Holly Holding Corp. v. Moss

Untermyer, J.

The plaintiff operates a theatre in New York city under a license from the commissioner of licenses for a period of one year commencing May 1, 1935, for a license fee of $500, issued in accordance with sections 1472 and 1473 of the Greater New York Charter and sections 1 and 2 of article 1 of chapter 3 of the Code of Ordinances of the City of New York. At the time the license was received the plaintiff executed a consent to the effect that it would conform to certain rules and regulations of the department of licenses concerning the character of exhibitions to be given in its theatre. That consent, however, expressly provided that the plaintiff did not waive its “ constitutional and/or legal rights.”
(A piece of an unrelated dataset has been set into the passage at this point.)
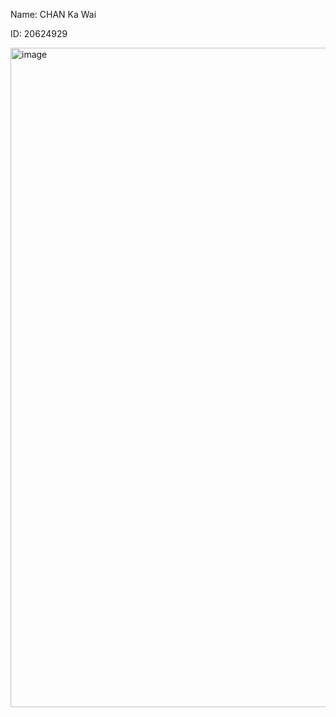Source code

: Name: CHAN Ka Wai <br/>

ID: 20624929

<img width="1055" alt="image" src="https://user-images.githubusercontent.com/85916157/155314774-b38b1d4d-50c1-4635-91b4-5603f6b5812a.png">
On September 13, 1935, the commissioner notified the plaintiff that its license to conduct a theatre was suspended as of September 14, 1935. The commissioner’s action followed hearings which had been held by him upon notice to the plaintiff in consequence of complaints received with respect to the character of performances at the plaintiff’s theatre. The evidence before the commissioner, if assumed to be true, would establish that those performances were indecent to a degree fully justifying the revocation of the plaintiff’s license, provided the commissioner is vested with such power by law. We are of the opinion, however, that he has no such jurisdiction or authority.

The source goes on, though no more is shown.